To try & put it simply, an identity crisis is where you question who you are and your place in society, which often raises the question of “Who Am I?” Sometimes this sense of uncertainty, surrounding who you are, is elevated when you experience a big change in your life, like starting a new school, university, job, or changes in your personal circumstances. I’ve felt like this several times in my life, especially when I had first started at university.
For me, the questioning of my identity was fed into by the change of environment from school to university. When I first started university, the environment and pressures within it were not something I had ever experienced before. Specifically, I felt the pressure of having to know what I wanted to pursue in the future. It felt like the second I walked into university, there was this constant pressure to apply for internships, insight weeks and attend career events. This hadn’t been something I ever really thought about and made me question what it was I wanted to do in the future.
Alongside that also came panic as I felt as if I was behind all of those people who knew the direction that they wanted their life to go in, and the steps they needed to take to get there.
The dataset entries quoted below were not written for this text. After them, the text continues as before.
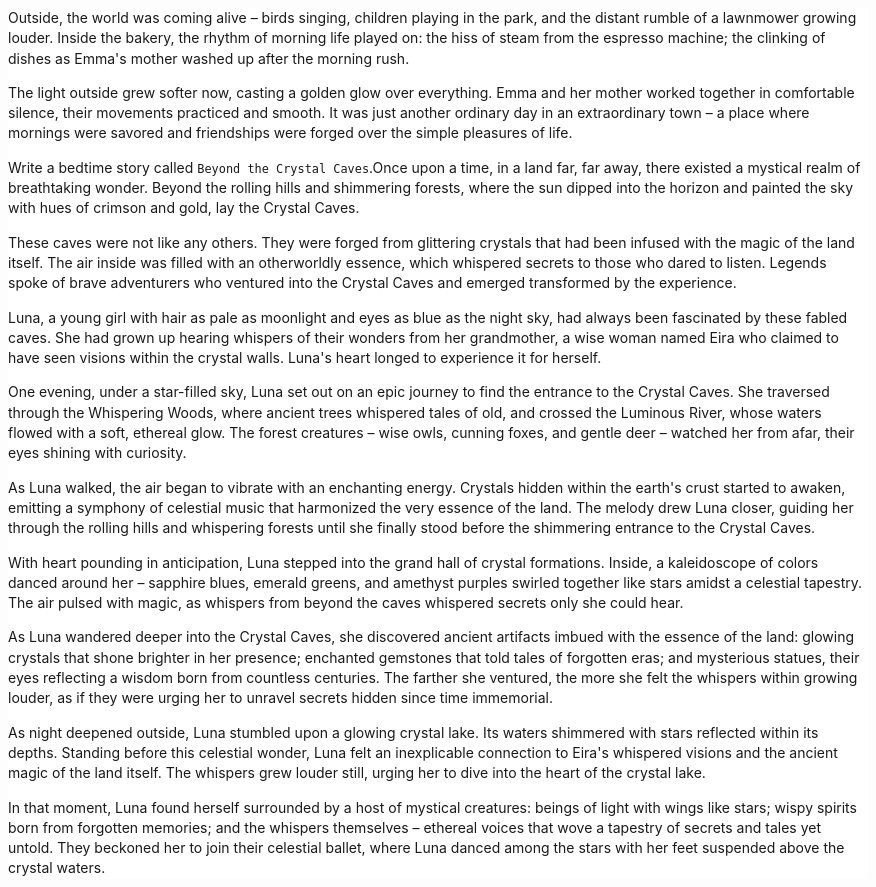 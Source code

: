 Outside, the world was coming alive – birds singing, children playing in the park, and the distant rumble of a lawnmower growing louder. Inside the bakery, the rhythm of morning life played on: the hiss of steam from the espresso machine; the clinking of dishes as Emma's mother washed up after the morning rush.

The light outside grew softer now, casting a golden glow over everything. Emma and her mother worked together in comfortable silence, their movements practiced and smooth. It was just another ordinary day in an extraordinary town – a place where mornings were savored and friendships were forged over the simple pleasures of life.<end>

Write a bedtime story called `Beyond the Crystal Caves`.<start>Once upon a time, in a land far, far away, there existed a mystical realm of breathtaking wonder. Beyond the rolling hills and shimmering forests, where the sun dipped into the horizon and painted the sky with hues of crimson and gold, lay the Crystal Caves.

These caves were not like any others. They were forged from glittering crystals that had been infused with the magic of the land itself. The air inside was filled with an otherworldly essence, which whispered secrets to those who dared to listen. Legends spoke of brave adventurers who ventured into the Crystal Caves and emerged transformed by the experience.

Luna, a young girl with hair as pale as moonlight and eyes as blue as the night sky, had always been fascinated by these fabled caves. She had grown up hearing whispers of their wonders from her grandmother, a wise woman named Eira who claimed to have seen visions within the crystal walls. Luna's heart longed to experience it for herself.

One evening, under a star-filled sky, Luna set out on an epic journey to find the entrance to the Crystal Caves. She traversed through the Whispering Woods, where ancient trees whispered tales of old, and crossed the Luminous River, whose waters flowed with a soft, ethereal glow. The forest creatures – wise owls, cunning foxes, and gentle deer – watched her from afar, their eyes shining with curiosity.

As Luna walked, the air began to vibrate with an enchanting energy. Crystals hidden within the earth's crust started to awaken, emitting a symphony of celestial music that harmonized the very essence of the land. The melody drew Luna closer, guiding her through the rolling hills and whispering forests until she finally stood before the shimmering entrance to the Crystal Caves.

With heart pounding in anticipation, Luna stepped into the grand hall of crystal formations. Inside, a kaleidoscope of colors danced around her – sapphire blues, emerald greens, and amethyst purples swirled together like stars amidst a celestial tapestry. The air pulsed with magic, as whispers from beyond the caves whispered secrets only she could hear.

As Luna wandered deeper into the Crystal Caves, she discovered ancient artifacts imbued with the essence of the land: glowing crystals that shone brighter in her presence; enchanted gemstones that told tales of forgotten eras; and mysterious statues, their eyes reflecting a wisdom born from countless centuries. The farther she ventured, the more she felt the whispers within growing louder, as if they were urging her to unravel secrets hidden since time immemorial.

As night deepened outside, Luna stumbled upon a glowing crystal lake. Its waters shimmered with stars reflected within its depths. Standing before this celestial wonder, Luna felt an inexplicable connection to Eira's whispered visions and the ancient magic of the land itself. The whispers grew louder still, urging her to dive into the heart of the crystal lake.

In that moment, Luna found herself surrounded by a host of mystical creatures: beings of light with wings like stars; wispy spirits born from forgotten memories; and the whispers themselves – ethereal voices that wove a tapestry of secrets and tales yet untold. They beckoned her to join their celestial ballet, where Luna danced among the stars with her feet suspended above the crystal waters.
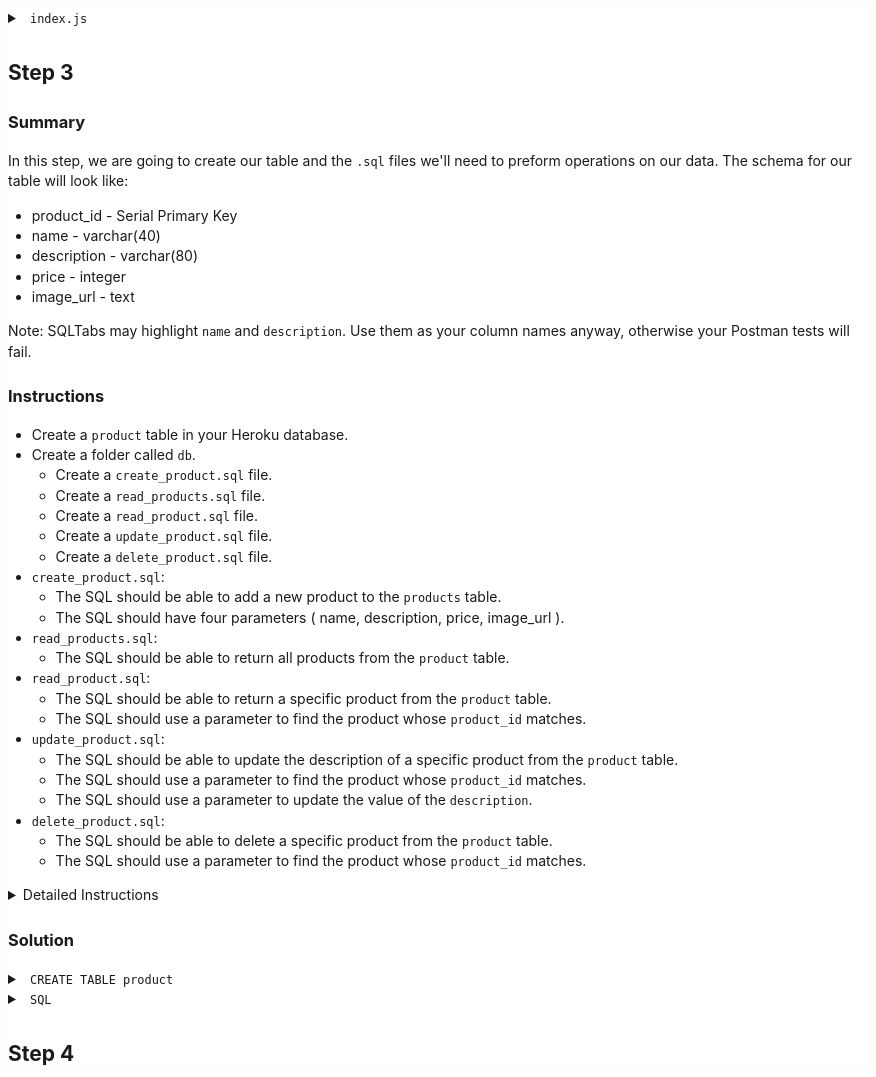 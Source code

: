 <details><summary> <code> index.js </code> </summary></details>

## Step 3

### Summary

In this step, we are going to create our table and the `.sql` files we'll need to preform operations on our data. The schema for our table will look like:

- product_id - Serial Primary Key
- name - varchar(40)
- description - varchar(80)
- price - integer
- image_url - text

Note: SQLTabs may highlight `name` and `description`. Use them as your column names anyway, otherwise your Postman tests will fail.

### Instructions

- Create a `product` table in your Heroku database.
- Create a folder called `db`.
  - Create a `create_product.sql` file.
  - Create a `read_products.sql` file.
  - Create a `read_product.sql` file.
  - Create a `update_product.sql` file.
  - Create a `delete_product.sql` file.
- `create_product.sql`:
  - The SQL should be able to add a new product to the `products` table.
  - The SQL should have four parameters ( name, description, price, image_url ).
- `read_products.sql`:
  - The SQL should be able to return all products from the `product` table.
- `read_product.sql`:
  - The SQL should be able to return a specific product from the `product` table.
  - The SQL should use a parameter to find the product whose `product_id` matches.
- `update_product.sql`:
  - The SQL should be able to update the description of a specific product from the `product` table.
  - The SQL should use a parameter to find the product whose `product_id` matches.
  - The SQL should use a parameter to update the value of the `description`.
- `delete_product.sql`:
  - The SQL should be able to delete a specific product from the `product` table.
  - The SQL should use a parameter to find the product whose `product_id` matches.

<details><summary> Detailed Instructions </summary></details>

### Solution

<details><summary> <code> CREATE TABLE product </code> </summary></details>

<details><summary> <code> SQL </code> </summary></details>

## Step 4
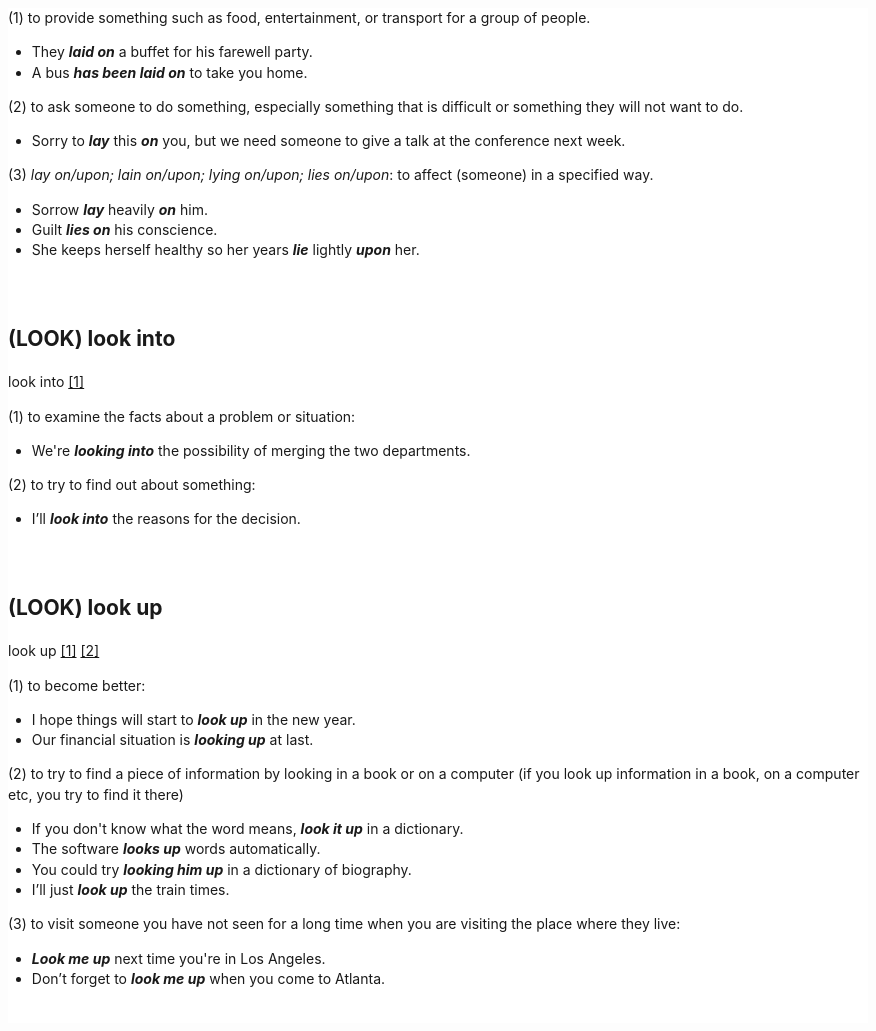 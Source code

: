 (1) to provide something such as food, entertainment, or transport for a group of people.

- They ***laid on*** a buffet for his farewell party.
- A bus ***has been laid on*** to take you home.

(2) to ask someone to do something, especially something that is difficult or something they will not want to do.

- Sorry to ***lay*** this ***on*** you, but we need someone to give a talk at the conference next week.

(3) *lay on/upon; lain on/upon; lying on/upon; lies on/upon*: to affect (someone) in a specified way.

- Sorrow ***lay*** heavily ***on*** him.
- Guilt ***lies on*** his conscience.
- She keeps herself healthy so her years ***lie*** lightly ***upon*** her.

<br>

## (LOOK) look into

look into [[1]](https://dictionary.cambridge.org/dictionary/english/look-into)

(1) to examine the facts about a problem or situation:

- We're ***looking into*** the possibility of merging the two departments.

(2) to try to find out about something:

- I’ll ***look into*** the reasons for the decision.

<br>

## (LOOK) look up

look up [[1]](https://dictionary.cambridge.org/dictionary/english/look-up) [[2]](https://www.ldoceonline.com/dictionary/look-up)

(1) to become better:

- I hope things will start to ***look up*** in the new year.
- Our financial situation is ***looking up*** at last.

(2) to try to find a piece of information by looking in a book or on a computer (if you look up information in a book, on a computer etc, you try to find it there)

- If you don't know what the word means, ***look it up*** in a dictionary.
- The software ***looks up*** words automatically.
- You could try ***looking him up*** in a dictionary of biography.
- I’ll just ***look up*** the train times.

(3) to visit someone you have not seen for a long time when you are visiting the place where they live:

- ***Look me up*** next time you're in Los Angeles.
- Don’t forget to ***look me up*** when you come to Atlanta.

<br>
I felt at this time that the people around me had built their identity focused on their career, which was something that I was yet to fully discover.
This really made me ponder on my life goals but when I really thought about it, I realised that it was fine for me to not know the answer to this and take things at my own pace. Therefore, instead of panicking that I wasn’t able to identify myself with a set career, I owned the fact that I was still finding my way.
Of course, an identity crisis can take many forms, for instance, you can be worried about your relationships with people, your job, religion, life-changing events & so much more. While it may seem a little silly to panic about who you are, having an identity crisis is totally normal and we all experience change in our lives from time to time, which bring with them a whole new host of emotions that takes time for us to process.
Always remember that it is okay not to be okay, if you feel like you need some help with something, please do ask for it, you won’t regret it!! Change can be a very daunting prospect at first, but you can get through it, I believe in you!
Who am I? – I’m Isha Patel, and I’m proud of that!
Thank you all for reading today’s blog! What are your thoughts on this topic? Have you ever experienced anything like this? What’s your advice for getting past this?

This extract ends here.